Wir müssen alle nach der letzten Saison wieder lernen, dass man solche Situationen wie jetzt bei uns auch genießen darf. Für Außenstehende ist das vielleicht nur schwer nachzuvollziehen. Die Jungs freuen sich wieder und haben sich das auch verdient.
 
Wie sieht die hannöversche Freude aus?
 
Es wird wieder mehr gelacht, und die Musik in der Kabine vor und nach den Spielen ist lauter. Das mögen aber nicht alle. (lacht)
 
Wem ist das zu viel?
 
Altin Lala und anderen älteren Spielern.
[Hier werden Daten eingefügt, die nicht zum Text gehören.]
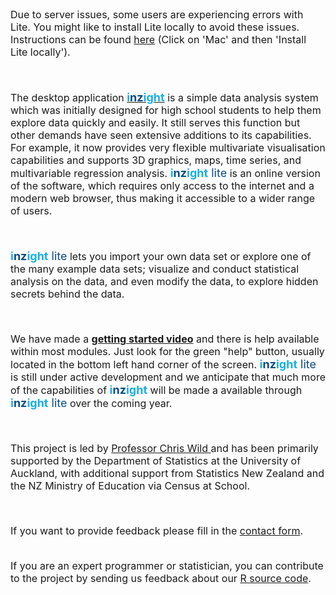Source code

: <font size = "3">

Due to server issues, some users are experiencing errors with Lite. You might like to install Lite locally to avoid these issues. Instructions can be found <a href="https://inzight.nz/install/">here</a> (Click on 'Mac' and then 'Install Lite locally').

<br>

The desktop application <a href="https://www.stat.auckland.ac.nz/~wild/iNZight/"><font size = "4" color = "18afe3"><b>i<font color = "094b85">nz</font>ight</b></font></a> is a simple data analysis system which was initially designed for high school students to help them explore data quickly and easily. It still serves this function but other demands have seen extensive additions to its capabilities. For example, it now provides very flexible multivariate visualisation capabilities and supports 3D graphics, maps, time series, and multivariable regression analysis. <font size = "4" color = "18afe3"><b>i<font color = "094b85">nz</font>ight</b><font color = "094b85"> lite</font></b></font> is an online version of the software, which requires only access to the internet and a modern web browser, thus making it accessible to a wider range of users.

<br>

<font size = "4" color = "18afe3"><b>i<font color = "094b85">nz</font>ight</b><font color = "094b85"> lite</font></b></font> lets you import your own data set or explore one of the many example data sets; visualize and conduct statistical analysis on the data, and even modify the data, to explore hidden secrets behind the data.

<br>

We have made a <a href="https://www.stat.auckland.ac.nz/~wild/iNZightLite/IntroMovie.html"><b>getting started video</b></a> and there is help available within most modules. Just look for the green "help" button, usually located in the bottom left hand corner of the screen.  <font size = "4" color = "18afe3"><b>i<font color = "094b85">nz</font>ight</b><font color = "094b85"> lite</font></b></font> is still under active development and we anticipate that much more of the capabilities of <font size = "4" color = "18afe3"><b>i<font color = "094b85">nz</font>ight</b></font> will be made a available through <font size = "4" color = "18afe3"><b>i<font color = "094b85">nz</font>ight</b><font color = "094b85"> lite</font></b></font> over the coming year.

<br>

This project is led by <a href = "http://www.stat.auckland.ac.nz/~wild" target="_blank"> Professor Chris Wild </a> and has been primarily supported by the Department of Statistics at the University of Auckland, with additional support from Statistics New Zealand and the NZ Ministry of Education via Census at School.

<br>

If you want to provide feedback please fill in the <a href="http://inzight.nz/support/contact?v=lite">contact form</a>.

<br>
If you are an expert programmer or statistician, you can contribute to the project by sending us feedback about our <a href = "https://github.com/iNZightVIT" target="_blank">R source code</a>.


</font>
Altin dreht die Musik gerne leiser.
 
Hört sich nach Ärger an.
 
Nein, nein.  Unsere selbsternannten DJs um Karim Haggui und Emanuel Pogatetz nehmen gerne Rücksicht. Die Stimmung ist aber allgemein gut. Durch die vergangene Saison hat das Team eine engere Beziehung zu den Fans bekommen. Nach jedem Spiel gehen die Jungs an die Zäune der Kurve und klatschen mit den Menschen ab. Diese Stimmung ist auch ein Grund für den momentanen Erfolg.
 
Was wird 96 diese Saison noch erreichen?
 
Mit dem Abstieg haben wir wohl nichts mehr zu tun. Wo wir aber endgültig landen werden, weiß ich nicht. Wir sind in der letzten Saison gerade noch so von der Klinge gesprungen, da werde ich jetzt keine Prognosen abgeben.